» ABOUT THIS TASK
Transcribe the listing below from its opening line up to and including the line that contains "Question10 --> C++"; reproduce nothing else.

» DATA UNDER STUDY
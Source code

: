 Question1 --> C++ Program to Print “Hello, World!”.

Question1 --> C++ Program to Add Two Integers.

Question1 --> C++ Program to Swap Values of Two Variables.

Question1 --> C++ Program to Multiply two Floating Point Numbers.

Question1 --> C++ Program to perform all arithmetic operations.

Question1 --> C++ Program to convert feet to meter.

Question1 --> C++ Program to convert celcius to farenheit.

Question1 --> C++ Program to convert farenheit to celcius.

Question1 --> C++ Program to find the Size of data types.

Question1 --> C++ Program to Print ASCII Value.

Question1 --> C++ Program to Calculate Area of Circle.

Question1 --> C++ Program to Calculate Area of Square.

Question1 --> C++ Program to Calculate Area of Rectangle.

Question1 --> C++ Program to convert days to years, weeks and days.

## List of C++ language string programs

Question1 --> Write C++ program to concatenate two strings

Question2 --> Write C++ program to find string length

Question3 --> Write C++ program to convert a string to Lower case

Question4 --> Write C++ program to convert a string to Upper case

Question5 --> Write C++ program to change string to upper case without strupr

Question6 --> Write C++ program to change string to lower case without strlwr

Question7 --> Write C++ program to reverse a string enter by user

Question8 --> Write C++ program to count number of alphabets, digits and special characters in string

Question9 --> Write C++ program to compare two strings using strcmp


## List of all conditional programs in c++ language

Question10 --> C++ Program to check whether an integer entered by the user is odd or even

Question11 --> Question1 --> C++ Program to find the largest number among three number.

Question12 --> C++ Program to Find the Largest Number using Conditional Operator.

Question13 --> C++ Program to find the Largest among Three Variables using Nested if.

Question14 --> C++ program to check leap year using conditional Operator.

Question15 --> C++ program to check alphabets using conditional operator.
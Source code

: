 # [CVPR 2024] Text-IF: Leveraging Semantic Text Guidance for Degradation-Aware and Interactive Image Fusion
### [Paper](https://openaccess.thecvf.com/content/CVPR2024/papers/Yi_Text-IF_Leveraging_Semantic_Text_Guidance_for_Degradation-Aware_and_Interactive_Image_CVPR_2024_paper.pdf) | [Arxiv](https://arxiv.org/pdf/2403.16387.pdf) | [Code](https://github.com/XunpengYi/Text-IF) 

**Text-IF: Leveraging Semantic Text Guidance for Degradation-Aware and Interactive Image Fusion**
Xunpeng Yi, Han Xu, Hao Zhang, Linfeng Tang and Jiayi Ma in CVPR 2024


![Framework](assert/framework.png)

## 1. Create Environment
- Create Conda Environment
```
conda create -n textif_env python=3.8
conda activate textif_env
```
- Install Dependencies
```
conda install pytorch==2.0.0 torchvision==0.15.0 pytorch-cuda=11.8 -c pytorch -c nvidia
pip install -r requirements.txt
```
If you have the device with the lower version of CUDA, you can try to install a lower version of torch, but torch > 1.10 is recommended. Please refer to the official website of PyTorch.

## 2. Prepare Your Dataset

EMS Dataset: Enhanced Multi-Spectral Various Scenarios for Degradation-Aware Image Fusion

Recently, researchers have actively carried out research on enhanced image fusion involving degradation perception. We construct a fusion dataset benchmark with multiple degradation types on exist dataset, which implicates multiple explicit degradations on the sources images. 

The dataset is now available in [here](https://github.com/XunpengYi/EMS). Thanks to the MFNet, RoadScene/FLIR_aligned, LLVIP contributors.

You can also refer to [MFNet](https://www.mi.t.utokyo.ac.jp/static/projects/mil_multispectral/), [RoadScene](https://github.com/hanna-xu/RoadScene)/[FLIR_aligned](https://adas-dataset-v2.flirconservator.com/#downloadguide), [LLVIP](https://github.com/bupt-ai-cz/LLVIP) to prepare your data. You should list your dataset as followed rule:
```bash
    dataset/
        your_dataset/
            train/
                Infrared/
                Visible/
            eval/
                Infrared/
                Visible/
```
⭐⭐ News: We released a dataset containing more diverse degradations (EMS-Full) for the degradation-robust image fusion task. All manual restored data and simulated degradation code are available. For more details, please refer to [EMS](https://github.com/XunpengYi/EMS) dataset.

» ANSWER
Source code

: Question1 --> C++ Program to Print “Hello, World!”.

Question1 --> C++ Program to Add Two Integers.

Question1 --> C++ Program to Swap Values of Two Variables.

Question1 --> C++ Program to Multiply two Floating Point Numbers.

Question1 --> C++ Program to perform all arithmetic operations.

Question1 --> C++ Program to convert feet to meter.

Question1 --> C++ Program to convert celcius to farenheit.

Question1 --> C++ Program to convert farenheit to celcius.

Question1 --> C++ Program to find the Size of data types.

Question1 --> C++ Program to Print ASCII Value.

Question1 --> C++ Program to Calculate Area of Circle.

Question1 --> C++ Program to Calculate Area of Square.

Question1 --> C++ Program to Calculate Area of Rectangle.

Question1 --> C++ Program to convert days to years, weeks and days.

## List of C++ language string programs

Question1 --> Write C++ program to concatenate two strings

Question2 --> Write C++ program to find string length

Question3 --> Write C++ program to convert a string to Lower case

Question4 --> Write C++ program to convert a string to Upper case

Question5 --> Write C++ program to change string to upper case without strupr

Question6 --> Write C++ program to change string to lower case without strlwr

Question7 --> Write C++ program to reverse a string enter by user

Question8 --> Write C++ program to count number of alphabets, digits and special characters in string

Question9 --> Write C++ program to compare two strings using strcmp


## List of all conditional programs in c++ language

Question10 --> C++ Program to check whether an integer entered by the user is odd or even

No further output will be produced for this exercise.